1. Explore Advanced Joblib Features: Delve deeper into Joblib's advanced features such as caching, lazy evaluation, and distributed computing for more complex tasks.

2. Apply Joblib to Real-world Projects: Implement Joblib in your own projects involving data processing, machine learning, or any CPU-intensive tasks to experience its benefits firsthand.

3. Discover Related Libraries: Explore other Python libraries for parallel computing and optimization, such as Dask, Ray or Multiprocessing, to broaden your toolkit.

4. Stay Updated: Keep an eye on Joblib's updates and enhancements in future releases to leverage the latest functionalities and optimizations.

Gotchas

1. Choose the Right Backend: Select the appropriate Joblib backend based on your task and available resources. For CPU-bound tasks, loky or multiprocessing might be suitable. For I/O-bound tasks, threading or specific distributed computing backends like dask might be better.
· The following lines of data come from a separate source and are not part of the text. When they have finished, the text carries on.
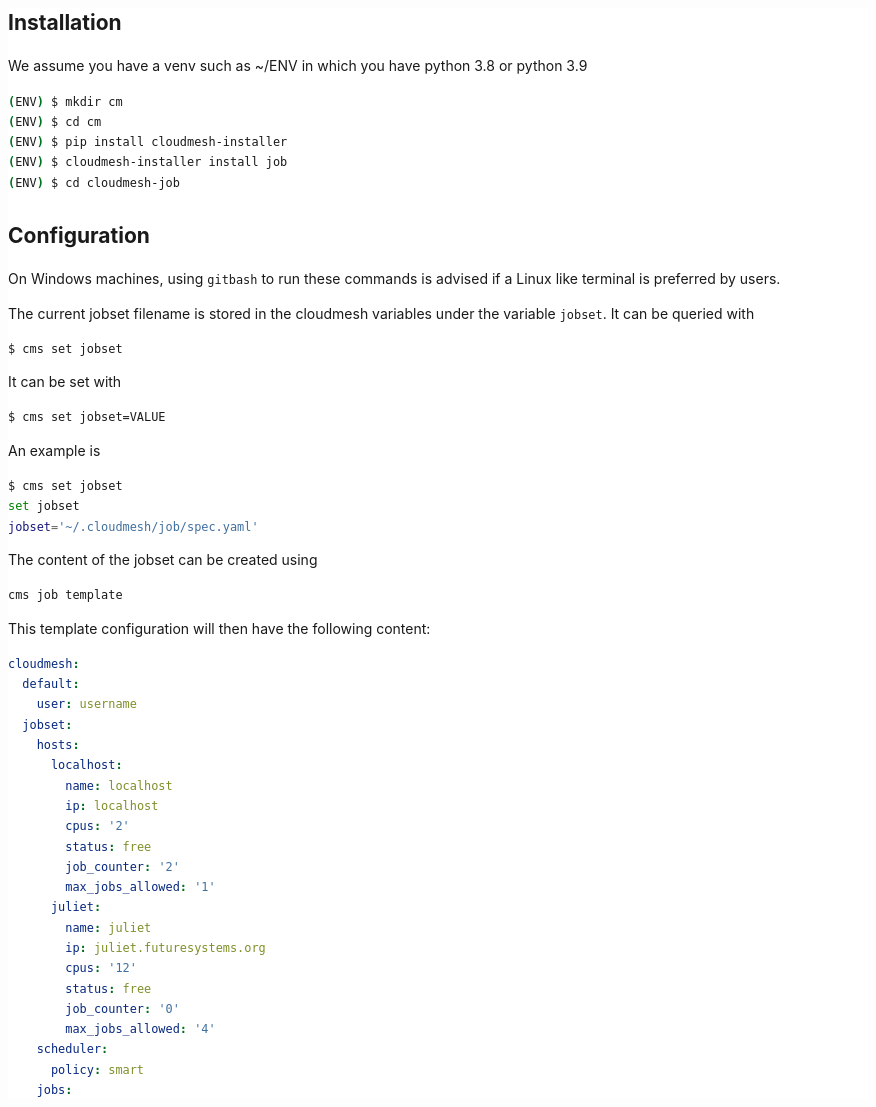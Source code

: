 
## Installation

We assume you have a venv such as ~/ENV in which you have python 3.8 or python 3.9

```bash
(ENV) $ mkdir cm
(ENV) $ cd cm
(ENV) $ pip install cloudmesh-installer
(ENV) $ cloudmesh-installer install job
(ENV) $ cd cloudmesh-job
```


## Configuration

On Windows machines, using `gitbash` to run these commands is advised if a 
Linux like terminal is preferred by users.

The current jobset filename is stored in the cloudmesh variables under the 
variable `jobset`. It can be queried with

```bash
$ cms set jobset
```

It can be set with

```bash
$ cms set jobset=VALUE
```

An example is

```bash
$ cms set jobset
set jobset
jobset='~/.cloudmesh/job/spec.yaml'
```

The content of the jobset can be created using

```bash
cms job template
```

This template configuration will then have the following content:

```yaml
cloudmesh:
  default:
    user: username
  jobset:
    hosts:
      localhost:
        name: localhost
        ip: localhost
        cpus: '2'
        status: free
        job_counter: '2'
        max_jobs_allowed: '1'
      juliet:
        name: juliet
        ip: juliet.futuresystems.org
        cpus: '12'
        status: free
        job_counter: '0'
        max_jobs_allowed: '4'
    scheduler:
      policy: smart
    jobs:
```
2. Optimal Number of Workers: Experiment with the number of workers (n_jobs) to find the optimal configuration. Too many workers can lead to resource contention, while too few might underutilize resources.

3. Data Transfer Overhead: Minimize data transfer overhead between processes/threads. Large data transfers between parallel workers can become a bottleneck. Avoid unnecessary data sharing or copying if possible.

4. Memory Consideration: Be mindful of memory usage, especially when processing large datasets in parallel. Parallelism can increase memory consumption, potentially leading to resource contention or out-of-memory issues.

5. Cleanup Resources: Ensure proper cleanup of resources (e.g., closing files, releasing memory) after the parallel tasks complete to avoid resource leaks.

6. Proper Error Handling: Implement proper error handling mechanisms, especially when dealing with parallel tasks, to manage exceptions and prevent deadlocks or crashes.

7. Benchmark and Profile: Measure the performance of your parallelized code using benchmarking tools (timeit, time, etc.) to identify bottlenecks and areas for improvement.